Views on the News

December 20, 2008


Views on the News:          

A financial research and consulting firm has released a major analysis of the “credit crisis” that concludes that the claims made by Treasury Department Secretary Henry Paulson and Federal Reserve chairman Ben Bernanke to justify a socialist takeover of the financial industry were demonstrably false.  The 30-page report does not accuse Paulson and Bernanke of lying about the “credit crisis,” but it does say that “It is startling that many of Chairman Bernanke’s and Secretary Paulson’s remarks are not supported or are flatly contradicted by the data provided by the very organizations they lead.”  The report says there is “a contradiction” between what Paulson and Bernanke have said and the reality of the situation, as demonstrated in the official data.
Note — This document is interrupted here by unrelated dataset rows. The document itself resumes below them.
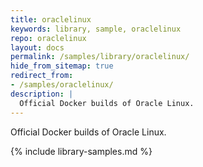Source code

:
 ```yaml
---
title: oraclelinux
keywords: library, sample, oraclelinux
repo: oraclelinux
layout: docs
permalink: /samples/library/oraclelinux/
hide_from_sitemap: true
redirect_from:
- /samples/oraclelinux/
description: |
  Official Docker builds of Oracle Linux.
---
```


Official Docker builds of Oracle Linux.


{% include library-samples.md %}
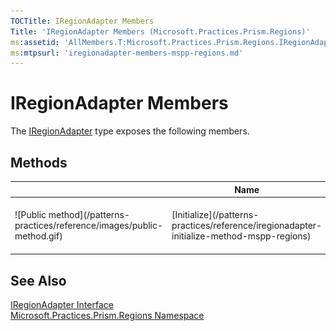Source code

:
 ```yaml
---
TOCTitle: IRegionAdapter Members
Title: 'IRegionAdapter Members (Microsoft.Practices.Prism.Regions)'
ms:assetid: 'AllMembers.T:Microsoft.Practices.Prism.Regions.IRegionAdapter'
ms:mtpsurl: 'iregionadapter-members-mspp-regions.md'
---
```


# IRegionAdapter Members

The [IRegionAdapter](/patterns-practices/reference/iregionadapter-interface-mspp-regions) type exposes the following members.

## Methods

<table>

<thead>
<tr class="header">
<th> </th>
<th>Name</th>
<th>Description</th>
</tr>
</thead>
<tbody>
<tr class="odd">
<td>![Public method](/patterns-practices/reference/images/public-method.gif)</td>
<td>[Initialize](/patterns-practices/reference/iregionadapter-initialize-method-mspp-regions)</td>
<td><div class="summary">
Adapts an object and binds it to a new [IRegion](/patterns-practices/reference/iregion-interface-mspp-regions).
</div></td>
</tr>
</tbody>
</table>

## See Also

[IRegionAdapter Interface](/patterns-practices/reference/iregionadapter-interface-mspp-regions)  
[Microsoft.Practices.Prism.Regions Namespace](/patterns-practices/reference/mspp-regions-namespace)  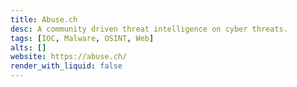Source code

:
 ```yaml
---
title: Abuse.ch
desc: A community driven threat intelligence on cyber threats.
tags: [IOC, Malware, OSINT, Web]
alts: []
website: https://abuse.ch/
render_with_liquid: false
---
```


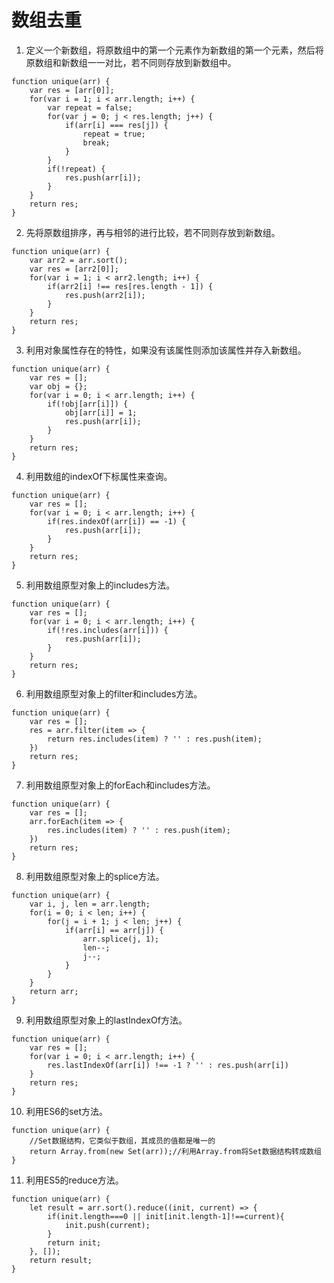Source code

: #   数组去重

1.  定义一个新数组，将原数组中的第一个元素作为新数组的第一个元素，然后将原数组和新数组一一对比，若不同则存放到新数组中。

```
function unique(arr) {
    var res = [arr[0]];
    for(var i = 1; i < arr.length; i++) {
        var repeat = false;
        for(var j = 0; j < res.length; j++) {
            if(arr[i] === res[j]) {
                repeat = true;
                break;
            }
        }
        if(!repeat) {
            res.push(arr[i]);
        }
    }
    return res;
}
```

2.  先将原数组排序，再与相邻的进行比较，若不同则存放到新数组。

```
function unique(arr) {
    var arr2 = arr.sort();
    var res = [arr2[0]];
    for(var i = 1; i < arr2.length; i++) {
        if(arr2[i] !== res[res.length - 1]) {
            res.push(arr2[i]);
        }
    }
    return res;
}
```

3.  利用对象属性存在的特性，如果没有该属性则添加该属性并存入新数组。

```
function unique(arr) {
    var res = [];
    var obj = {};
    for(var i = 0; i < arr.length; i++) {
        if(!obj[arr[i]]) {
            obj[arr[i]] = 1;
            res.push(arr[i]);
        }
    }
    return res;
}
```

4.  利用数组的indexOf下标属性来查询。

```
function unique(arr) {
    var res = [];
    for(var i = 0; i < arr.length; i++) {
        if(res.indexOf(arr[i]) == -1) {
            res.push(arr[i]);
        }
    }
    return res;
}
```

5.  利用数组原型对象上的includes方法。

```
function unique(arr) {
    var res = [];
    for(var i = 0; i < arr.length; i++) {
        if(!res.includes(arr[i])) {
            res.push(arr[i]);
        }
    }
    return res;
}
```

6.  利用数组原型对象上的filter和includes方法。

```
function unique(arr) {
    var res = [];
    res = arr.filter(item => {
        return res.includes(item) ? '' : res.push(item);
    })
    return res;
}
```

7.  利用数组原型对象上的forEach和includes方法。

```
function unique(arr) {
    var res = [];
    arr.forEach(item => {
        res.includes(item) ? '' : res.push(item);
    })
    return res;
}
```

8.  利用数组原型对象上的splice方法。

```
function unique(arr) {
    var i, j, len = arr.length;
    for(i = 0; i < len; i++) {
        for(j = i + 1; j < len; j++) {
            if(arr[i] == arr[j]) {
                arr.splice(j, 1);
                len--;
                j--;
            }
        }
    }
    return arr;
}
```

9.  利用数组原型对象上的lastIndexOf方法。

```
function unique(arr) {
    var res = [];
    for(var i = 0; i < arr.length; i++) {
        res.lastIndexOf(arr[i]) !== -1 ? '' : res.push(arr[i])
    }
    return res;
}
```

10. 利用ES6的set方法。

```
function unique(arr) {
    //Set数据结构，它类似于数组，其成员的值都是唯一的
    return Array.from(new Set(arr));//利用Array.from将Set数据结构转成数组
}
```

11. 利用ES5的reduce方法。

```
function unique(arr) {
    let result = arr.sort().reduce((init, current) => {  
        if(init.length===0 || init[init.length-1]!==current){  
            init.push(current);  
        }  
        return init;  
    }, []); 
    return result;
}
```
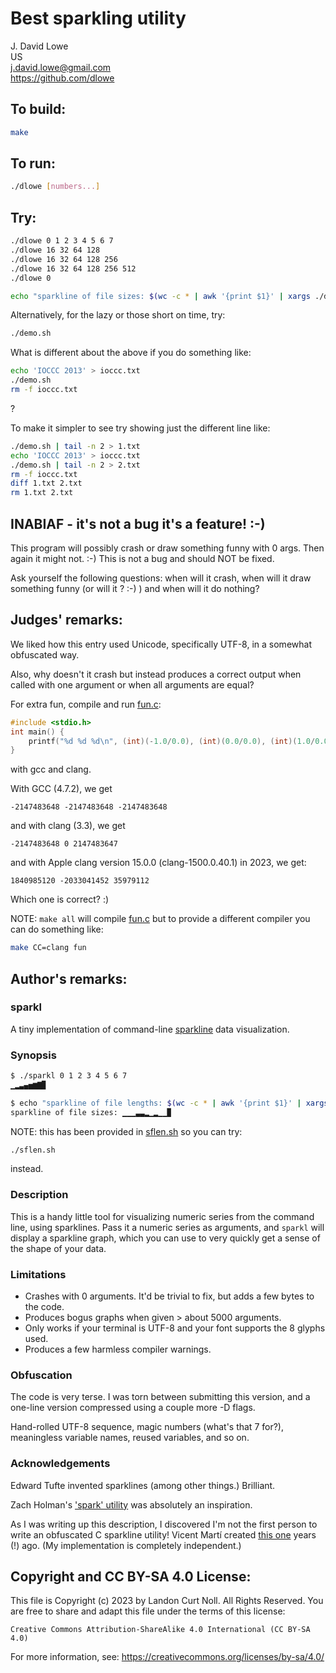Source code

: # Best sparkling utility

J. David Lowe  
US  
<j.david.lowe@gmail.com>  
<https://github.com/dlowe>

## To build:

```sh
make
```

## To run:

```sh
./dlowe [numbers...]
```

## Try:

```sh
./dlowe 0 1 2 3 4 5 6 7
./dlowe 16 32 64 128
./dlowe 16 32 64 128 256
./dlowe 16 32 64 128 256 512
./dlowe 0 

echo "sparkline of file sizes: $(wc -c * | awk '{print $1}' | xargs ./dlowe)" # or ./sflen.sh
```

Alternatively, for the lazy or those short on time, try:

```sh
./demo.sh
```

What is different about the above if you do something like:

```sh
echo 'IOCCC 2013' > ioccc.txt
./demo.sh
rm -f ioccc.txt
```

?

To make it simpler to see try showing just the different line like:

```sh
./demo.sh | tail -n 2 > 1.txt
echo 'IOCCC 2013' > ioccc.txt
./demo.sh | tail -n 2 > 2.txt
rm -f ioccc.txt
diff 1.txt 2.txt
rm 1.txt 2.txt
```


## INABIAF - it's not a bug it's a feature! :-)

This program will possibly crash or draw something funny with 0 args. Then
again it might not. :-) This is not a bug and should NOT be fixed.

Ask yourself the following questions: when will it crash, when will it draw
something funny (or will it ? :-) ) and when will it do nothing?


## Judges' remarks:

We liked how this entry used Unicode, specifically UTF-8, in a somewhat obfuscated way. 

Also, why doesn't it crash but instead produces a correct output when called
with one argument or when all arguments are equal?

For extra fun, compile and run [fun.c](fun.c):

```c
#include <stdio.h>
int main() {
    printf("%d %d %d\n", (int)(-1.0/0.0), (int)(0.0/0.0), (int)(1.0/0.0));
}
```

with gcc and clang. 


With GCC (4.7.2), we get 

```
-2147483648 -2147483648 -2147483648
```

and with clang (3.3), we get

```
-2147483648 0 2147483647
```

and with Apple clang version 15.0.0 (clang-1500.0.40.1) in 2023, we get:

```
1840985120 -2033041452 35979112
```

Which one is correct? :)

NOTE: `make all` will compile [fun.c](fun.c) but to provide a different compiler
you can do something like:

```sh
make CC=clang fun
```


## Author's remarks:

### sparkl

A tiny implementation of command-line
[sparkline](https://en.wikipedia.org/wiki/Sparkline) data visualization.

### Synopsis

```sh
$ ./sparkl 0 1 2 3 4 5 6 7
▁▂▃▄▅▆▇▉

$ echo "sparkline of file lengths: $(wc -c * | awk '{print $1}' | xargs ./sparkl)"
sparkline of file sizes: ▁▁▁▃▃▂▁▂▁▁▉
```

NOTE: this has been provided in [sflen.sh](sflen.sh) so you can try:

```sh
./sflen.sh
```

instead.

### Description

This is a handy little tool for visualizing numeric series from the
command line, using sparklines. Pass it a numeric series as arguments, and
`sparkl` will display a sparkline graph, which you can use to very quickly get a
sense of the shape of your data.

### Limitations

* Crashes with 0 arguments. It'd be trivial to fix, but adds a few bytes to the
  code.
* Produces bogus graphs when given > about 5000 arguments.
* Only works if your terminal is UTF-8 and your font supports the 8 glyphs
  used.
* Produces a few harmless compiler warnings.

### Obfuscation

The code is very terse. I was torn between submitting this version, and a
one-line version compressed using a couple more -D flags.

Hand-rolled UTF-8 sequence, magic numbers (what's that 7 for?), meaningless
variable names, reused variables, and so on.

### Acknowledgements

Edward Tufte invented sparklines (among other things.) Brilliant.

Zach Holman's ['spark' utility](https://github.com/holman/spark) was absolutely
an inspiration.

As I was writing up this description, I discovered I'm not the first person to
write an obfuscated C sparkline utility! Vicent Martí created
[this one](https://gist.github.com/vmg/1368661) years (!) ago. (My
implementation is completely independent.)

## Copyright and CC BY-SA 4.0 License:

This file is Copyright (c) 2023 by Landon Curt Noll.  All Rights Reserved.
You are free to share and adapt this file under the terms of this license:

    Creative Commons Attribution-ShareAlike 4.0 International (CC BY-SA 4.0)

For more information, see: https://creativecommons.org/licenses/by-sa/4.0/
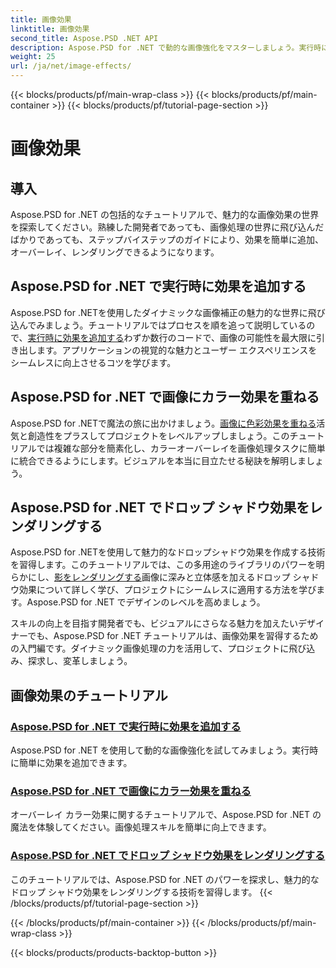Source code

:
 ```yaml
---
title: 画像効果
linktitle: 画像効果
second_title: Aspose.PSD .NET API
description: Aspose.PSD for .NET で動的な画像強化をマスターしましょう。実行時に魅力的な効果を追加、オーバーレイ、レンダリングするチュートリアルで、画像処理のレベルを高めましょう。
weight: 25
url: /ja/net/image-effects/
---
```


{{< blocks/products/pf/main-wrap-class >}}
{{< blocks/products/pf/main-container >}}
{{< blocks/products/pf/tutorial-page-section >}}

# 画像効果


## 導入

Aspose.PSD for .NET の包括的なチュートリアルで、魅力的な画像効果の世界を探索してください。熟練した開発者であっても、画像処理の世界に飛び込んだばかりであっても、ステップバイステップのガイドにより、効果を簡単に追加、オーバーレイ、レンダリングできるようになります。

## Aspose.PSD for .NET で実行時に効果を追加する

Aspose.PSD for .NETを使用したダイナミックな画像補正の魅力的な世界に飛び込んでみましょう。チュートリアルではプロセスを順を追って説明しているので、[実行時に効果を追加する](./add-effect-runtime/)わずか数行のコードで、画像の可能性を最大限に引き出します。アプリケーションの視覚的な魅力とユーザー エクスペリエンスをシームレスに向上させるコツを学びます。

## Aspose.PSD for .NET で画像にカラー効果を重ねる

Aspose.PSD for .NETで魔法の旅に出かけましょう。[画像に色彩効果を重ねる](./overlay-color-effect/)活気と創造性をプラスしてプロジェクトをレベルアップしましょう。このチュートリアルでは複雑な部分を簡素化し、カラーオーバーレイを画像処理タスクに簡単に統合できるようにします。ビジュアルを本当に目立たせる秘訣を解明しましょう。

## Aspose.PSD for .NET でドロップ シャドウ効果をレンダリングする

Aspose.PSD for .NETを使用して魅力的なドロップシャドウ効果を作成する技術を習得します。このチュートリアルでは、この多用途のライブラリのパワーを明らかにし、[影をレンダリングする](./render-drop-shadow/)画像に深みと立体感を加えるドロップ シャドウ効果について詳しく学び、プロジェクトにシームレスに適用する方法を学びます。Aspose.PSD for .NET でデザインのレベルを高めましょう。

スキルの向上を目指す開発者でも、ビジュアルにさらなる魅力を加えたいデザイナーでも、Aspose.PSD for .NET チュートリアルは、画像効果を習得するための入門編です。ダイナミック画像処理の力を活用して、プロジェクトに飛び込み、探求し、変革しましょう。


## 画像効果のチュートリアル
### [Aspose.PSD for .NET で実行時に効果を追加する](./add-effect-runtime/)
Aspose.PSD for .NET を使用して動的な画像強化を試してみましょう。実行時に簡単に効果を追加できます。
### [Aspose.PSD for .NET で画像にカラー効果を重ねる](./overlay-color-effect/)
オーバーレイ カラー効果に関するチュートリアルで、Aspose.PSD for .NET の魔法を体験してください。画像処理スキルを簡単に向上できます。
### [Aspose.PSD for .NET でドロップ シャドウ効果をレンダリングする](./render-drop-shadow/)
このチュートリアルでは、Aspose.PSD for .NET のパワーを探求し、魅力的なドロップ シャドウ効果をレンダリングする技術を習得します。
{{< /blocks/products/pf/tutorial-page-section >}}

{{< /blocks/products/pf/main-container >}}
{{< /blocks/products/pf/main-wrap-class >}}

{{< blocks/products/products-backtop-button >}}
It calls these “discrepancies” and says that some of their remarks are “puzzling.”  Paulson had claimed that, by mid-September, when he persuaded President Bush to go public with demands for Congress to approve a $700-billion bailout plan, the financial system had “seized up,” credit markets had “froze,” and interbank lending had been “substantially reduced,” but none of this was true and “is not visible in the data.”  Paulson also made the claim that blue chip industrial companies could not issue longer-term commercial paper, but this claim “finds no support” in the data, the report says.  Bernanke had claimed that businesses were “confronting diminished access to credit” when in fact “the opposite” was true, the study demonstrates.  The suggestion is made that Bernanke and Paulson were acting on behalf of “a particular set of businesses and financial institutions” and exaggerated the problem in order to justify “unprecedented levels of government intervention in the markets.”  The study says that, “A clear and cogent analysis of the credit crisis has not been presented by policymakers, despite the fact that unprecedented levels of public funds are being deployed.”  As a result, the “massive injection of funds could well exacerbate the problem rather than help.”  It then concludes by suggesting that the real danger to the U.S. is not a great depression like that of 1929 but a hyperinflationary period comparable to the Weimar Republic in 1922.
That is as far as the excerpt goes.